___ EXCERPTED RECORDS ___
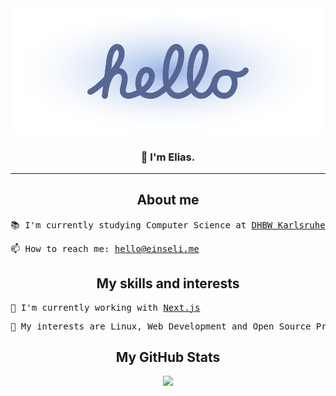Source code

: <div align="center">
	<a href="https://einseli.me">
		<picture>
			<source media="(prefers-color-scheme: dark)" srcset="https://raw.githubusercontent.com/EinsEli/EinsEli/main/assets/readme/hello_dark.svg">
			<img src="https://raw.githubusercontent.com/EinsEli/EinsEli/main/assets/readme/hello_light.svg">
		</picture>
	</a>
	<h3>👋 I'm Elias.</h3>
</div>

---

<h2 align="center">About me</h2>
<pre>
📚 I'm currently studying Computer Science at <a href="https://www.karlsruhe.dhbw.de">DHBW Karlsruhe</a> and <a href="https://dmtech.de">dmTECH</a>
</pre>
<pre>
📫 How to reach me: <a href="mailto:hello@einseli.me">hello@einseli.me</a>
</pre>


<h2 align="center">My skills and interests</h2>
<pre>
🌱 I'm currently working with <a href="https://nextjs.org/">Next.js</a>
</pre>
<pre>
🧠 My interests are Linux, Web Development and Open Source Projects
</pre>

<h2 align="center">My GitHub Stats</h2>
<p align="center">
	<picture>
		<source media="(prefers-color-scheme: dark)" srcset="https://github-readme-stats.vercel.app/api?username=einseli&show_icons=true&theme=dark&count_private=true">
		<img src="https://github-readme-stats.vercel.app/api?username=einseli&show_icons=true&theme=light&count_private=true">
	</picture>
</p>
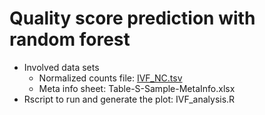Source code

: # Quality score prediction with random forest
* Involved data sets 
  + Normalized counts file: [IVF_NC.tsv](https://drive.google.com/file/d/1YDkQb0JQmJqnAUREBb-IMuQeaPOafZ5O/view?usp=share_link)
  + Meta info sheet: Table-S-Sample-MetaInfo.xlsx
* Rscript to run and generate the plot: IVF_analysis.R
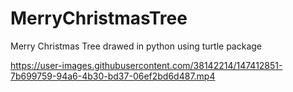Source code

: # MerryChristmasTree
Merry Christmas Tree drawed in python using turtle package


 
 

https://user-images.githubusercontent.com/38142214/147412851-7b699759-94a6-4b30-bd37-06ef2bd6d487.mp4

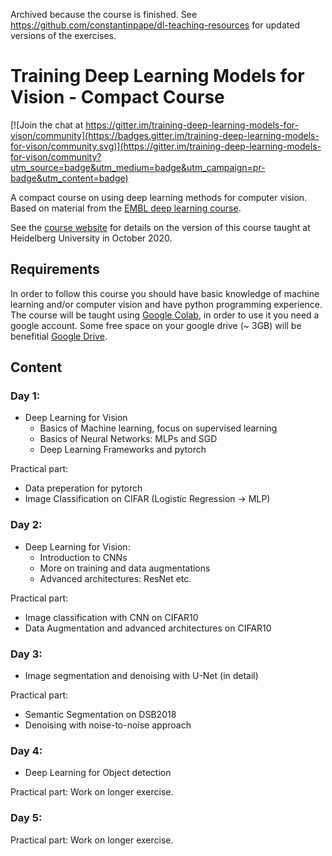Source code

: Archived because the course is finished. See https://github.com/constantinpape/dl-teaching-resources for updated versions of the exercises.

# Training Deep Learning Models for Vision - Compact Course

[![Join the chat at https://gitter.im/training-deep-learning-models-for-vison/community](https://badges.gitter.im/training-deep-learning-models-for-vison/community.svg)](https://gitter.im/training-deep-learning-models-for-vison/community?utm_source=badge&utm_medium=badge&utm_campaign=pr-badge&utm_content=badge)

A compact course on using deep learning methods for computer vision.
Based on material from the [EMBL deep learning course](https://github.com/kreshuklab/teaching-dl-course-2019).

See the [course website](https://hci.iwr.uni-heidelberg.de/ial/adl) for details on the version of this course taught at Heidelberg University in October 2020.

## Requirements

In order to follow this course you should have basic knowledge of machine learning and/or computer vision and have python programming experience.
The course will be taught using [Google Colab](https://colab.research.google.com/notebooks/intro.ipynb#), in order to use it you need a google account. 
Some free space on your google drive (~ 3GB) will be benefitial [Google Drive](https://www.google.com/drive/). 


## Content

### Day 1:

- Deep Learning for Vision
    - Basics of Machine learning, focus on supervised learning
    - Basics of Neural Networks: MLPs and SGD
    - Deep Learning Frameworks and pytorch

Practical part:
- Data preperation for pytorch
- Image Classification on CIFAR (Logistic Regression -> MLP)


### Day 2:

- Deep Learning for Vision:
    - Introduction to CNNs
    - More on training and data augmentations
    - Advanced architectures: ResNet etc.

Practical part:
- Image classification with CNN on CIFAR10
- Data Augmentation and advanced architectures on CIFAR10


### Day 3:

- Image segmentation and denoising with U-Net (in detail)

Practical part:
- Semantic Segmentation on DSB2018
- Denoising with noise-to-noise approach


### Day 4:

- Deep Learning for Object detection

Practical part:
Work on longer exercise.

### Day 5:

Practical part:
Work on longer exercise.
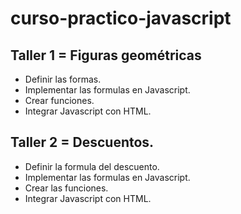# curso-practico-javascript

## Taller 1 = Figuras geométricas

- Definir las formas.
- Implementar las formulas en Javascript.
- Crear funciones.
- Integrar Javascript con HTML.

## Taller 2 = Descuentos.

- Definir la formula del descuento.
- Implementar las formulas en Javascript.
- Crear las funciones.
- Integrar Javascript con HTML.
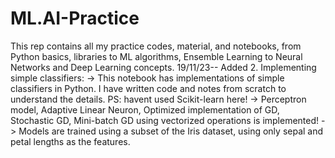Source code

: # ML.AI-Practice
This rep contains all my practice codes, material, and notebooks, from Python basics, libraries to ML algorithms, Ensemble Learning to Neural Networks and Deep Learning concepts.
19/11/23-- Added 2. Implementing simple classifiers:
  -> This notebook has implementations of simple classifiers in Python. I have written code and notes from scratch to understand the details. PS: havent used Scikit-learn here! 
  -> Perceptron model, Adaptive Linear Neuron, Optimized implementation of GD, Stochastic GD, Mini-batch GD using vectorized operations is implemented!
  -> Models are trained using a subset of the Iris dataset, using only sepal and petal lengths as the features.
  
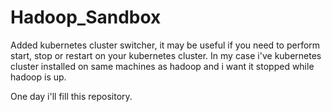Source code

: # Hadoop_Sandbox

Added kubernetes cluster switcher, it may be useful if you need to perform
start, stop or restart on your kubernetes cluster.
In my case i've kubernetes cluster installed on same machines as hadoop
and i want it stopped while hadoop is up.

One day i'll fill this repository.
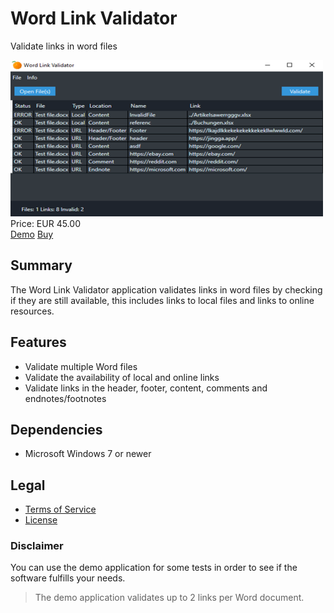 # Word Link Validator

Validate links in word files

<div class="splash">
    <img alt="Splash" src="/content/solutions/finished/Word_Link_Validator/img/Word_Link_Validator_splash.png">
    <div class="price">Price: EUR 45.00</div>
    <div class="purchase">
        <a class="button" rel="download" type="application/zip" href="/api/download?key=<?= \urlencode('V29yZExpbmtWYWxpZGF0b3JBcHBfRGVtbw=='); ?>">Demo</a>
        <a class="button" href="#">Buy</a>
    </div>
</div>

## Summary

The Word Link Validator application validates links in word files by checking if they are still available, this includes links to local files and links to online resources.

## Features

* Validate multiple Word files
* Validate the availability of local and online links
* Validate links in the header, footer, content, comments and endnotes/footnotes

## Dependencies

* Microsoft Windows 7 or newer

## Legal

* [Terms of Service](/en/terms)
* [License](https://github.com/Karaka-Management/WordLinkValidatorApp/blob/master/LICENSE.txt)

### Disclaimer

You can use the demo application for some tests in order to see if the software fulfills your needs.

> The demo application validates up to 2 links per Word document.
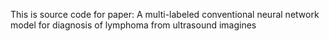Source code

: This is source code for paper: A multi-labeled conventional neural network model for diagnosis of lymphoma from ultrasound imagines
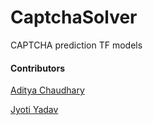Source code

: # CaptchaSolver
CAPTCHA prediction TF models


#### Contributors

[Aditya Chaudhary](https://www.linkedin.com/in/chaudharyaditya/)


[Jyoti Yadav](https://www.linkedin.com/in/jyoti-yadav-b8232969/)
___
◆ TASK INSTRUCTIONS:
Quote every entry exactly, with the pictures omitted.

◆ OUTPUT OF THE TASK:
Source code

: <div align="center">
	<a href="https://einseli.me">
		<picture>
			<source media="(prefers-color-scheme: dark)" srcset="https://raw.githubusercontent.com/EinsEli/EinsEli/main/assets/readme/hello_dark.svg">
			<img src="https://raw.githubusercontent.com/EinsEli/EinsEli/main/assets/readme/hello_light.svg">
		</picture>
	</a>
	<h3>👋 I'm Elias.</h3>
</div>

---

<h2 align="center">About me</h2>
<pre>
📚 I'm currently studying Computer Science at <a href="https://www.karlsruhe.dhbw.de">DHBW Karlsruhe</a> and <a href="https://dmtech.de">dmTECH</a>
</pre>
<pre>
📫 How to reach me: <a href="mailto:hello@einseli.me">hello@einseli.me</a>
</pre>


<h2 align="center">My skills and interests</h2>
<pre>
🌱 I'm currently working with <a href="https://nextjs.org/">Next.js</a>
</pre>
<pre>
🧠 My interests are Linux, Web Development and Open Source Projects
</pre>

<h2 align="center">My GitHub Stats</h2>
<p align="center">
	<picture>
		<source media="(prefers-color-scheme: dark)" srcset="https://github-readme-stats.vercel.app/api?username=einseli&show_icons=true&theme=dark&count_private=true">
		<img src="https://github-readme-stats.vercel.app/api?username=einseli&show_icons=true&theme=light&count_private=true">
	</picture>
</p>
Source code

: # Quality score prediction with random forest
* Involved data sets 
  + Normalized counts file: [IVF_NC.tsv](https://drive.google.com/file/d/1YDkQb0JQmJqnAUREBb-IMuQeaPOafZ5O/view?usp=share_link)
  + Meta info sheet: Table-S-Sample-MetaInfo.xlsx
* Rscript to run and generate the plot: IVF_analysis.R
Source code

: # MerryChristmasTree
Merry Christmas Tree drawed in python using turtle package


 
 

https://user-images.githubusercontent.com/38142214/147412851-7b699759-94a6-4b30-bd37-06ef2bd6d487.mp4

Source code

: Archived because the course is finished. See https://github.com/constantinpape/dl-teaching-resources for updated versions of the exercises.

# Training Deep Learning Models for Vision - Compact Course

[![Join the chat at https://gitter.im/training-deep-learning-models-for-vison/community](https://badges.gitter.im/training-deep-learning-models-for-vison/community.svg)](https://gitter.im/training-deep-learning-models-for-vison/community?utm_source=badge&utm_medium=badge&utm_campaign=pr-badge&utm_content=badge)

A compact course on using deep learning methods for computer vision.
Based on material from the [EMBL deep learning course](https://github.com/kreshuklab/teaching-dl-course-2019).

See the [course website](https://hci.iwr.uni-heidelberg.de/ial/adl) for details on the version of this course taught at Heidelberg University in October 2020.

## Requirements

In order to follow this course you should have basic knowledge of machine learning and/or computer vision and have python programming experience.
The course will be taught using [Google Colab](https://colab.research.google.com/notebooks/intro.ipynb#), in order to use it you need a google account. 
Some free space on your google drive (~ 3GB) will be benefitial [Google Drive](https://www.google.com/drive/). 


## Content

### Day 1:

- Deep Learning for Vision
    - Basics of Machine learning, focus on supervised learning
    - Basics of Neural Networks: MLPs and SGD
    - Deep Learning Frameworks and pytorch

Practical part:
- Data preperation for pytorch
- Image Classification on CIFAR (Logistic Regression -> MLP)


### Day 2:

- Deep Learning for Vision:
    - Introduction to CNNs
    - More on training and data augmentations
    - Advanced architectures: ResNet etc.

Practical part:
- Image classification with CNN on CIFAR10
- Data Augmentation and advanced architectures on CIFAR10


### Day 3:

- Image segmentation and denoising with U-Net (in detail)

Practical part:
- Semantic Segmentation on DSB2018
- Denoising with noise-to-noise approach


### Day 4:

- Deep Learning for Object detection

Practical part:
Work on longer exercise.

### Day 5:

Practical part:
Work on longer exercise.
# curso-practico-javascript

## Taller 1 = Figuras geométricas

- Definir las formas.
- Implementar las formulas en Javascript.
- Crear funciones.
- Integrar Javascript con HTML.

## Taller 2 = Descuentos.

- Definir la formula del descuento.
- Implementar las formulas en Javascript.
- Crear las funciones.
- Integrar Javascript con HTML.
Source code

: # ML.AI-Practice
This rep contains all my practice codes, material, and notebooks, from Python basics, libraries to ML algorithms, Ensemble Learning to Neural Networks and Deep Learning concepts.
19/11/23-- Added 2. Implementing simple classifiers:
  -> This notebook has implementations of simple classifiers in Python. I have written code and notes from scratch to understand the details. PS: havent used Scikit-learn here! 
  -> Perceptron model, Adaptive Linear Neuron, Optimized implementation of GD, Stochastic GD, Mini-batch GD using vectorized operations is implemented!
  -> Models are trained using a subset of the Iris dataset, using only sepal and petal lengths as the features.
  
Source code

: # Hadoop_Sandbox

Added kubernetes cluster switcher, it may be useful if you need to perform
start, stop or restart on your kubernetes cluster.
In my case i've kubernetes cluster installed on same machines as hadoop
and i want it stopped while hadoop is up.

One day i'll fill this repository.
 # Word Link Validator

Validate links in word files

<div class="splash">
    <img alt="Splash" src="/content/solutions/finished/Word_Link_Validator/img/Word_Link_Validator_splash.png">
    <div class="price">Price: EUR 45.00</div>
    <div class="purchase">
        <a class="button" rel="download" type="application/zip" href="/api/download?key=<?= \urlencode('V29yZExpbmtWYWxpZGF0b3JBcHBfRGVtbw=='); ?>">Demo</a>
        <a class="button" href="#">Buy</a>
    </div>
</div>

## Summary

The Word Link Validator application validates links in word files by checking if they are still available, this includes links to local files and links to online resources.

## Features

* Validate multiple Word files
* Validate the availability of local and online links
* Validate links in the header, footer, content, comments and endnotes/footnotes

## Dependencies

* Microsoft Windows 7 or newer

## Legal

* [Terms of Service](/en/terms)
* [License](https://github.com/Karaka-Management/WordLinkValidatorApp/blob/master/LICENSE.txt)

### Disclaimer

You can use the demo application for some tests in order to see if the software fulfills your needs.

> The demo application validates up to 2 links per Word document.
Source code

: This is source code for paper: A multi-labeled conventional neural network model for diagnosis of lymphoma from ultrasound imagines
Source code

: # CaptchaSolver
CAPTCHA prediction TF models


#### Contributors

[Aditya Chaudhary](https://www.linkedin.com/in/chaudharyaditya/)


[Jyoti Yadav](https://www.linkedin.com/in/jyoti-yadav-b8232969/)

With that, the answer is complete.